5.Calorific Value (Nilai Kalori) Nilai Kalori batubara bergantung pada peringkat batubara. Semakin tinggi peringkat batubara, semakin tinggi nilai kalorinya. Pada batubara yang sama Nilai kalori dapat dipengaruhi oleh moisture dan juga Abu.
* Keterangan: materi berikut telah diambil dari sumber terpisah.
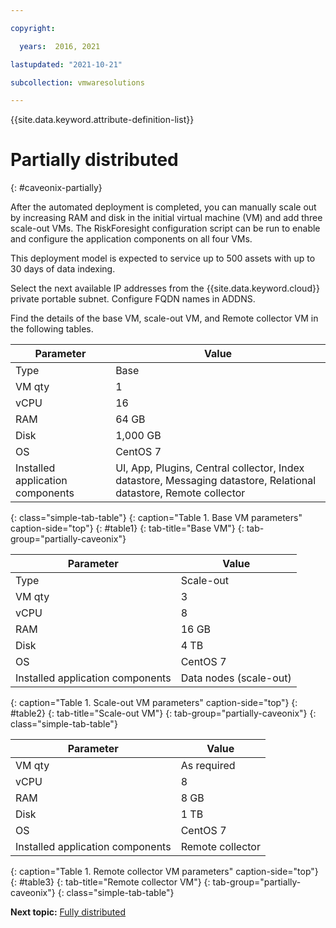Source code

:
 ```yaml
---

copyright:

  years:  2016, 2021

lastupdated: "2021-10-21"

subcollection: vmwaresolutions

---
```


{{site.data.keyword.attribute-definition-list}}

# Partially distributed
{: #caveonix-partially}

After the automated deployment is completed, you can manually scale out by increasing RAM and disk in the initial virtual machine (VM) and add three scale-out VMs. The RiskForesight configuration script can be run to enable and configure the application components on all four VMs.

This deployment model is expected to service up to 500 assets with up to 30 days of data indexing.

Select the next available IP addresses from the {{site.data.keyword.cloud}} private portable subnet. Configure FQDN names in ADDNS.

Find the details of the base VM, scale-out VM, and Remote collector VM in the following tables.

|Parameter | Value |
|----------|-------|
| Type | Base |
| VM qty | 1 |
| vCPU | 16 |
| RAM | 64 GB |
| Disk | 1,000 GB |
| OS | CentOS 7 |
| Installed application components | UI, App, Plugins, Central collector, Index datastore, Messaging datastore, Relational datastore, Remote collector |
{: class="simple-tab-table"}
{: caption="Table 1. Base VM parameters" caption-side="top"}
{: #table1}
{: tab-title="Base VM"}
{: tab-group="partially-caveonix"}

| Parameter | Value |
|---|---|
| Type | Scale-out |
| VM qty | 3 |
| vCPU | 8 |
| RAM | 16 GB |
| Disk | 4 TB |
| OS | CentOS 7 |
| Installed application components | Data nodes (scale-out) |
{: caption="Table 1. Scale-out VM parameters" caption-side="top"}
{: #table2}
{: tab-title="Scale-out VM"}
{: tab-group="partially-caveonix"}
{: class="simple-tab-table"}

| Parameter | Value |
|-----------|-------|
| VM qty | As required |
| vCPU | 8 |
| RAM | 8 GB |
| Disk | 1 TB |
| OS | CentOS 7 |
| Installed application components | Remote collector |
{: caption="Table 1. Remote collector VM parameters" caption-side="top"}
{: #table3}
{: tab-title="Remote collector VM"}
{: tab-group="partially-caveonix"}
{: class="simple-tab-table"}

**Next topic:** [Fully distributed](/docs/vmwaresolutions?topic=vmwaresolutions-caveonix-fully)

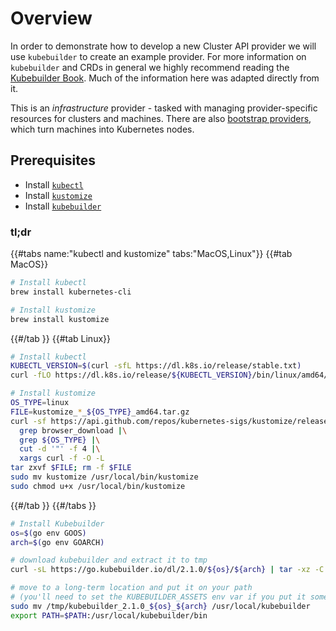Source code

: # Overview

In order to demonstrate how to develop a new Cluster API provider we will use
`kubebuilder` to create an example provider. For more information on `kubebuilder`
and CRDs in general we highly recommend reading the [Kubebuilder Book][kubebuilder-book].
Much of the information here was adapted directly from it.

This is an _infrastructure_ provider - tasked with managing provider-specific resources for clusters and machines.
There are also [bootstrap providers][bootstrap], which turn machines into Kubernetes nodes.

[bootstrap]: ../../../reference/providers.md#bootstrap

## Prerequisites

- Install [`kubectl`][kubectl-install]
- Install [`kustomize`][install-kustomize]
- Install [`kubebuilder`][install-kubebuilder]

### tl;dr

{{#tabs name:"kubectl and kustomize" tabs:"MacOS,Linux"}}
{{#tab MacOS}}

```bash
# Install kubectl
brew install kubernetes-cli

# Install kustomize
brew install kustomize
```
{{#/tab }}
{{#tab Linux}}

```bash
# Install kubectl
KUBECTL_VERSION=$(curl -sfL https://dl.k8s.io/release/stable.txt)
curl -fLO https://dl.k8s.io/release/${KUBECTL_VERSION}/bin/linux/amd64/kubectl

# Install kustomize
OS_TYPE=linux
FILE=kustomize_*_${OS_TYPE}_amd64.tar.gz
curl -sf https://api.github.com/repos/kubernetes-sigs/kustomize/releases/latest |\
  grep browser_download |\
  grep ${OS_TYPE} |\
  cut -d '"' -f 4 |\
  xargs curl -f -O -L
tar zxvf $FILE; rm -f $FILE
sudo mv kustomize /usr/local/bin/kustomize
sudo chmod u+x /usr/local/bin/kustomize
```

{{#/tab }}
{{#/tabs }}

```bash
# Install Kubebuilder
os=$(go env GOOS)
arch=$(go env GOARCH)

# download kubebuilder and extract it to tmp
curl -sL https://go.kubebuilder.io/dl/2.1.0/${os}/${arch} | tar -xz -C /tmp/

# move to a long-term location and put it on your path
# (you'll need to set the KUBEBUILDER_ASSETS env var if you put it somewhere else)
sudo mv /tmp/kubebuilder_2.1.0_${os}_${arch} /usr/local/kubebuilder
export PATH=$PATH:/usr/local/kubebuilder/bin
```

[kubebuilder-book]: https://book.kubebuilder.io/
[kubectl-install]: http://kubernetes.io/docs/user-guide/prereqs/
[install-kustomize]: https://kubectl.docs.kubernetes.io/installation/kustomize/
[install-kubebuilder]:  https://book.kubebuilder.io/quick-start.html#installation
Semakin tinggi moisture atau abu, semakin kecil nilai kalorinya.
BAB VI PENUTUP
1. Kesimpulan
1) Batubara merupakan mineral organic yang dapat terbakar, terbentuk dari sisa tumbuhan purba yang mengendap dan berubah bentuk akibat proses fisika dan kimia yang berlangsung selama jutaan tahun, sehingga akhirnya membentuk fosil. Karena pengaruh waktu, suhu dan tekanan fosil tersebut membentuk sedimen organic yang di sebut Batubara. 2) Preparasi sample bertujuan untuk menyediakan suatu sample yang jumlahnya sedikit, yang mewakili sample asalnya. 3) Batubara yang mempunyai kualitas yang baik ditandai dengan tingginya nilai kalori, kandungan air rendah dan kandungan abu yang rendah.dan sebaliknya Batubara yang mempunyai kualitas yang rendah ditandai dengan rendahnya nilai kalori, kandungan air tinggi dan kandungan abu yang tinggi. Apabila kandungan abunya tinggi berarti batubara tidak terbakar sempurna 4) Dalam pengerjaan analisa sample batubara disertai pengerjaan analisa ASCRM (Australian Standard Certified Reference Materials) untuk memeriksa kondisi alat yang digunakan dan ketepatan hasil analisa. Selain itu, juga dilakukan Daily Check (Inhouse Standard) untuk menjaga mutu laboratorium secara harian. 5) Semakin tinggi peringkat suatu batubara semakin kecil porositas batubara tersebut atau semakin padat batubara tersebut. Dengan demikian akan semakin kecil juga moisture yang dapat diserap atau ditampung dalam pori batubara tersebut. Hal ini menyebabkan semakin kecil kandungan moisturenya khususnya inherent moisturenya.
2. Saran
1) Peningkatan Keselamatan Kesehatan Kerja (K3) di laboratorium hendaknya lebih diperhatikan dan ditingkatkan lagi untuk menghindari kecelakaan dalam bekerja yang setiap saat bisa terjadi. 2) Preparasi sample untuk sample produksi, sebaiknya di kerjakan tepat waktu agar proses analisa juga berjalan sebagaimana mestinya. 3) Pengecekan pada alat-alat analisa harus selalu di perhatikan agar semua pengerjaan analisa dapat berjalan dengan lancar. 4) Semoga terjalin hubungan yang baik antara pihak PT. JEMBAYAN MUARABARA dengan pihak Sekolah Menengah Analis Kimia (SMAK) Makassar dalam rangka pengembangan kualitas Sumber Daya Manusia tetap terjaga dan lebih ditingkatkan lagi.